Bees on a Plane Are A Real-Life Problem Vexing Some Pilots
The Wall Street Journal
They Like Yellow and Jet Fuel And Are Riled by Black; Big Buzz in the Southwest
By NICK TIMIRAOS
August 16, 2006; Page A1
As pilot Brian Murphy prepared for a quick flight from Burbank's Bob Hope Airport to San Francisco in May, his ground crew alerted him to a problem on his Beechcraft King Air 200: A five-foot-wide blanket of bees was draped over the plane's left engine cover. And many bees were finding their way into an engine compartment and even into the cockpit. "I was just shocked," says the 36-year-old charter pilot, who raced to shut the cockpit's open vent windows. "Within just 20 minutes there were thousands of bees that had moved onto the exhaust area." He considered turning on the engines to shoo away the swarm but decided that that might make matters worse by agitating the bees.

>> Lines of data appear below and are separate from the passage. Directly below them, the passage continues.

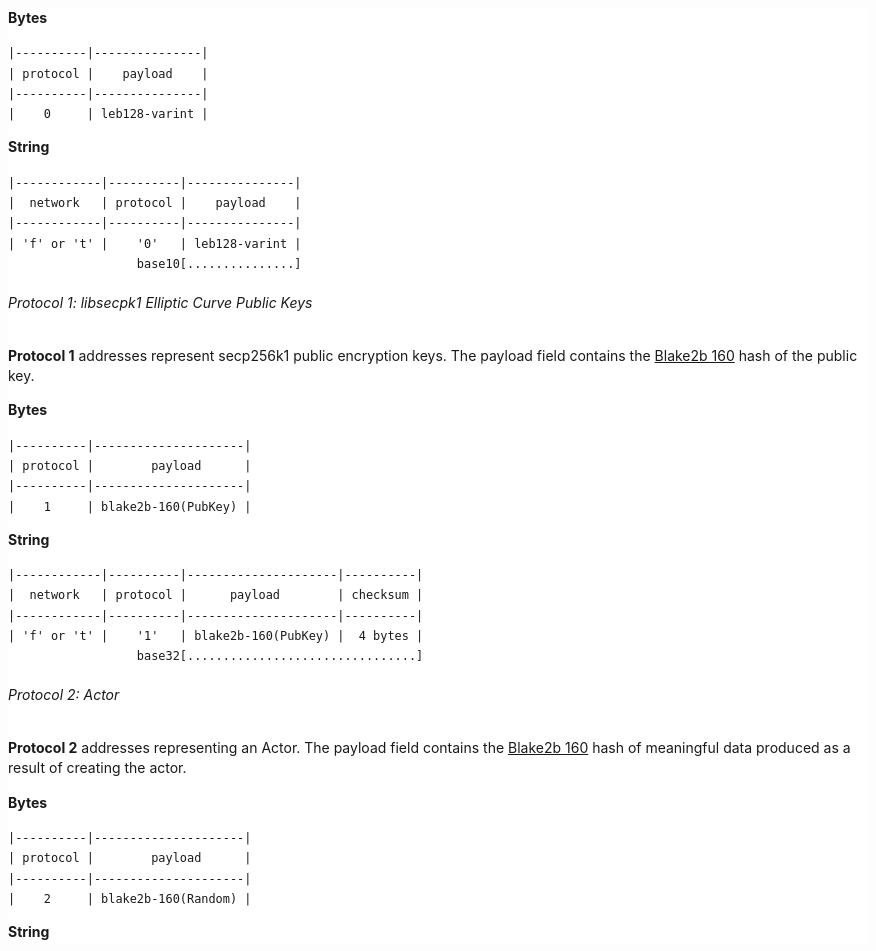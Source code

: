 **Bytes**

```
|----------|---------------|
| protocol |    payload    |
|----------|---------------|
|    0     | leb128-varint |
```

**String**

```
|------------|----------|---------------|
|  network   | protocol |    payload    |
|------------|----------|---------------|
| 'f' or 't' |    '0'   | leb128-varint |
                  base10[...............]
```

###### Protocol 1: libsecpk1 Elliptic Curve Public Keys

**Protocol 1** addresses represent secp256k1 public encryption keys. The payload field contains the [Blake2b 160](https://blake2.net/) hash of the public key.

**Bytes**

```
|----------|---------------------|
| protocol |        payload      |
|----------|---------------------|
|    1     | blake2b-160(PubKey) |
```

**String**

```
|------------|----------|---------------------|----------|
|  network   | protocol |      payload        | checksum |
|------------|----------|---------------------|----------|
| 'f' or 't' |    '1'   | blake2b-160(PubKey) |  4 bytes |
                  base32[................................]
```

###### Protocol 2: Actor

**Protocol 2** addresses representing an Actor. The payload field contains the [Blake2b 160](https://blake2.net/) hash of meaningful data produced as a result of creating the actor.

**Bytes**

```
|----------|---------------------|
| protocol |        payload      |
|----------|---------------------|
|    2     | blake2b-160(Random) |
```

**String**
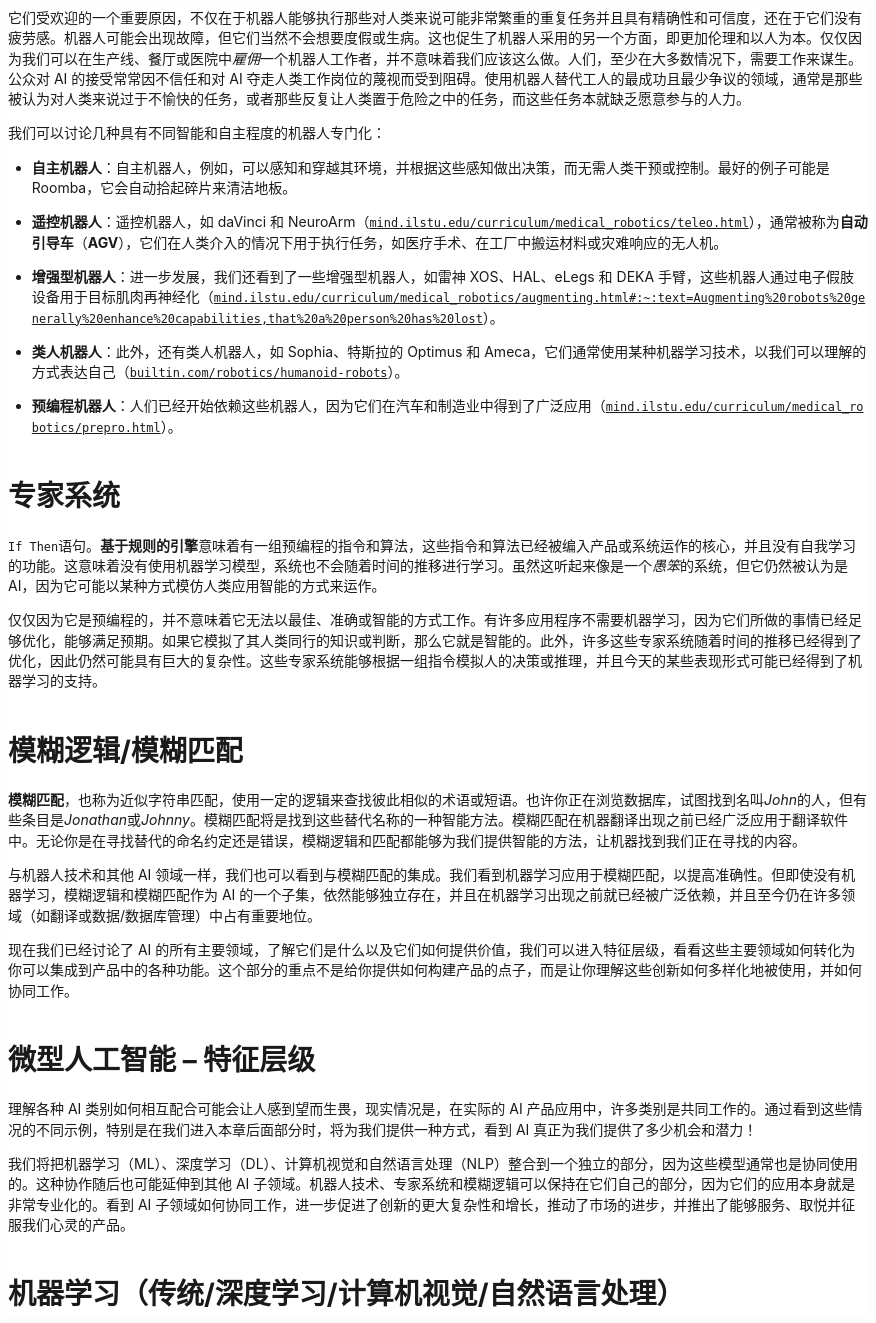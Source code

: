 它们受欢迎的一个重要原因，不仅在于机器人能够执行那些对人类来说可能非常繁重的重复任务并且具有精确性和可信度，还在于它们没有疲劳感。机器人可能会出现故障，但它们当然不会想要度假或生病。这也促生了机器人采用的另一个方面，即更加伦理和以人为本。仅仅因为我们可以在生产线、餐厅或医院中*雇佣*一个机器人工作者，并不意味着我们应该这么做。人们，至少在大多数情况下，需要工作来谋生。公众对 AI 的接受常常因不信任和对 AI 夺走人类工作岗位的蔑视而受到阻碍。使用机器人替代工人的最成功且最少争议的领域，通常是那些被认为对人类来说过于不愉快的任务，或者那些反复让人类置于危险之中的任务，而这些任务本就缺乏愿意参与的人力。

我们可以讨论几种具有不同智能和自主程度的机器人专门化：

+   **自主机器人**：自主机器人，例如，可以感知和穿越其环境，并根据这些感知做出决策，而无需人类干预或控制。最好的例子可能是 Roomba，它会自动拾起碎片来清洁地板。

+   **遥控机器人**：遥控机器人，如 daVinci 和 NeuroArm（[`mind.ilstu.edu/curriculum/medical_robotics/teleo.html`](https://mind.ilstu.edu/curriculum/medical_robotics/teleo.html)），通常被称为**自动引导车**（**AGV**），它们在人类介入的情况下用于执行任务，如医疗手术、在工厂中搬运材料或灾难响应的无人机。

+   **增强型机器人**：进一步发展，我们还看到了一些增强型机器人，如雷神 XOS、HAL、eLegs 和 DEKA 手臂，这些机器人通过电子假肢设备用于目标肌肉再神经化（[`mind.ilstu.edu/curriculum/medical_robotics/augmenting.html#:~:text=Augmenting%20robots%20generally%20enhance%20capabilities,that%20a%20person%20has%20lost`](https://mind.ilstu.edu/curriculum/medical_robotics/augmenting.html#:~:text=Augmenting%20robots%20generally%20enhance%20capabilities,that%20a%20person%20has%20lost)）。

+   **类人机器人**：此外，还有类人机器人，如 Sophia、特斯拉的 Optimus 和 Ameca，它们通常使用某种机器学习技术，以我们可以理解的方式表达自己（[`builtin.com/robotics/humanoid-robots`](https://builtin.com/robotics/humanoid-robots)）。

+   **预编程机器人**：人们已经开始依赖这些机器人，因为它们在汽车和制造业中得到了广泛应用（[`mind.ilstu.edu/curriculum/medical_robotics/prepro.html`](https://mind.ilstu.edu/curriculum/medic﻿al_robotics/prepro.html)）。

# 专家系统

`If Then`语句。**基于规则的引擎**意味着有一组预编程的指令和算法，这些指令和算法已经被编入产品或系统运作的核心，并且没有自我学习的功能。这意味着没有使用机器学习模型，系统也不会随着时间的推移进行学习。虽然这听起来像是一个*愚笨*的系统，但它仍然被认为是 AI，因为它可能以某种方式模仿人类应用智能的方式来运作。

仅仅因为它是预编程的，并不意味着它无法以最佳、准确或智能的方式工作。有许多应用程序不需要机器学习，因为它们所做的事情已经足够优化，能够满足预期。如果它模拟了其人类同行的知识或判断，那么它就是智能的。此外，许多这些专家系统随着时间的推移已经得到了优化，因此仍然可能具有巨大的复杂性。这些专家系统能够根据一组指令模拟人的决策或推理，并且今天的某些表现形式可能已经得到了机器学习的支持。

# 模糊逻辑/模糊匹配

**模糊匹配**，也称为近似字符串匹配，使用一定的逻辑来查找彼此相似的术语或短语。也许你正在浏览数据库，试图找到名叫*John*的人，但有些条目是*Jonathan*或*Johnny*。模糊匹配将是找到这些替代名称的一种智能方法。模糊匹配在机器翻译出现之前已经广泛应用于翻译软件中。无论你是在寻找替代的命名约定还是错误，模糊逻辑和匹配都能够为我们提供智能的方法，让机器找到我们正在寻找的内容。

与机器人技术和其他 AI 领域一样，我们也可以看到与模糊匹配的集成。我们看到机器学习应用于模糊匹配，以提高准确性。但即使没有机器学习，模糊逻辑和模糊匹配作为 AI 的一个子集，依然能够独立存在，并且在机器学习出现之前就已经被广泛依赖，并且至今仍在许多领域（如翻译或数据/数据库管理）中占有重要地位。

现在我们已经讨论了 AI 的所有主要领域，了解它们是什么以及它们如何提供价值，我们可以进入特征层级，看看这些主要领域如何转化为你可以集成到产品中的各种功能。这个部分的重点不是给你提供如何构建产品的点子，而是让你理解这些创新如何多样化地被使用，并如何协同工作。

# 微型人工智能 – 特征层级

理解各种 AI 类别如何相互配合可能会让人感到望而生畏，现实情况是，在实际的 AI 产品应用中，许多类别是共同工作的。通过看到这些情况的不同示例，特别是在我们进入本章后面部分时，将为我们提供一种方式，看到 AI 真正为我们提供了多少机会和潜力！

我们将把机器学习（ML）、深度学习（DL）、计算机视觉和自然语言处理（NLP）整合到一个独立的部分，因为这些模型通常也是协同使用的。这种协作随后也可能延伸到其他 AI 子领域。机器人技术、专家系统和模糊逻辑可以保持在它们自己的部分，因为它们的应用本身就是非常专业化的。看到 AI 子领域如何协同工作，进一步促进了创新的更大复杂性和增长，推动了市场的进步，并推出了能够服务、取悦并征服我们心灵的产品。

# 机器学习（传统/深度学习/计算机视觉/自然语言处理）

The bewildered crew didn't know what to do, either, but the Burbank Airport Fire Department knew the drill. "I could hear them yell down into their fire shack, 'It's time to go spray the bees again,' " recalls Steven Schell, the general manager for Mercury Air Center-Burbank. Firefighters hosed off the King Air 200 with an insecticide foam that suffocates bees. "They were dropping straight to the ground, whole big chunks of them," Mr. Murphy remembers. The bees inside the engine cover, meanwhile, came crawling out through the inner lip once the foam hit the plane. "Once they started spraying, those bees weren't ever able to fly," he says. Then the pilots vacuumed up three dozen bees that had entered the cockpit.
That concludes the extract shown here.